Da dove vengono le accuse? Da una lettera anonima e già questo non mi piace. Ai miei tempi le lettere anonime finivano nel cestino della carta, oggi sono di moda ed applauditi i «whistleblower» che, al riparo dell’anonimato, che permette di non assumere la responsabilità delle accuse, denunciano il «potere» ed i suoi esponenti. Che poi alla denuncia contribuiscano, grazie all’impunità, rancori, sentimenti di vendetta, malanimo non conta. Secondo le regole del gioco oggi imperanti, tra le quali la paura nei confronti di un’opinione pubblica che non si osa contestare, il Consiglio di Fondazione ha messo in stato d’accusa Schwab e si è rifiutato di sentirlo. Che una struttura da lui inventata e diretta durante una vita, che fa una cifra d’affari di 400 milioni di dollari annui, persegua il suo fondatore per un massaggio non pagato (circostanza negata) o per l’occasionale utilizzo di una villa (acquisita con i soldi da lui originati) lo trovo meschino e inutilmente umiliante il rifiuto di ascoltarlo. L’inchiesta darà la risposta, ma l’atteggiamento dell’accusa, basata su una lettera anonima, è già una sentenza.

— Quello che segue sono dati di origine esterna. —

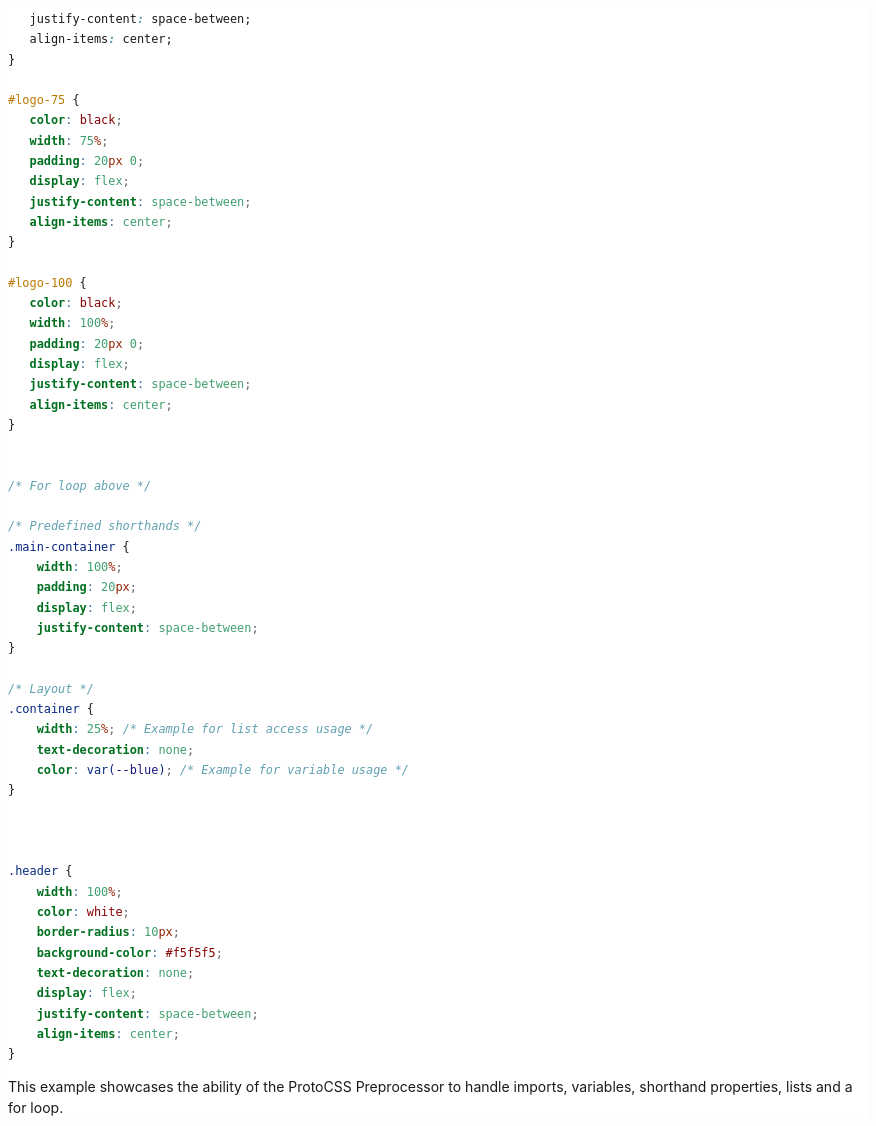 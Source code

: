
 ``` css
   justify-content: space-between;
   align-items: center;
}

#logo-75 {
   color: black;
   width: 75%;
   padding: 20px 0;
   display: flex;
   justify-content: space-between;
   align-items: center;
}

#logo-100 {
   color: black;
   width: 100%;
   padding: 20px 0;
   display: flex;
   justify-content: space-between;
   align-items: center;
}


/* For loop above */

/* Predefined shorthands */
.main-container {
    width: 100%;
    padding: 20px;
    display: flex;
    justify-content: space-between;
}

/* Layout */
.container {
    width: 25%; /* Example for list access usage */
    text-decoration: none;
    color: var(--blue); /* Example for variable usage */
}



.header {
    width: 100%;
    color: white;
    border-radius: 10px;
    background-color: #f5f5f5;
    text-decoration: none;
    display: flex;
    justify-content: space-between;
    align-items: center;
}
```
This example showcases the ability of the ProtoCSS Preprocessor to handle imports, variables, shorthand properties, lists and a for loop.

Dico tutto questo a proposito di Klaus Schwab, che con i suoi atteggiamenti e un po’ di puzza sotto il naso non mi è mai stato simpatico. Schwab l’ho criticato in passato pubblicamente per altre ragioni, per la grossa responsabilità di aver orientato e giustificato, tramite i convegni di Davos, quella forma di capitalismo ondivago che si illude di potersi salvare e continuare la propria attività dimostrandosi progressista, aperto anche alle più pericolose opinioni sostenute dal progressismo di sinistra.

Non voglio ripetere quello che ho scritto denunciando il pericolo costituito dall’aderenza a mode che si è permesso sostituissero le convinzioni ed i valori. In tal modo si è imposto alle attività economiche oneri che limitano l’efficienza e la produttività, in contraddizione frontale con gli insegnamenti del Nobel Milton Friedman, che spiega come lo scopo delle aziende sia quello di fare utili, creare ricchezza, senza la quale la socialità non è finanziabile.

L’attività imprenditoriale deve avvenire nel rispetto della legge ed è controllabile. Vi sono altre legittime esigenze, ma queste appartengono ad altre sfere sociali e sono da affrontare diversamente. Seguendo la moda di allora Schwab ha imposto a Davos una quindicenne, Greta Thunberg, oggi scomparsa dalla scena perché non fa più notizia e non è più utile a chi le organizzava lo show della tenda per vivere a Davos e il passaggio in barca a vela dell’Atlantico molto più costoso ed inquinante di un posto in un aereo di linea su quella tratta.

L’aria, reagendo agli eccessi, specie negli USA, è cambiata e di conseguenza gli ondivaghi capitalisti cambiano atteggiamento e le mode ESG (Environmental, Social, and Governance) vengono abbandonate anche da Larry Fink e compagni. Se dietro tutte le critiche per i comportamenti di Schwab ci fosse una lotta di potere sarebbe ancor più triste, utilizzare un massaggio ed evitare di dibattere sull’indirizzo è espressione di declino.

Speriamo non si debba concludere che l’operazione è riuscita ma il paziente (il Forum di Davos) è morto.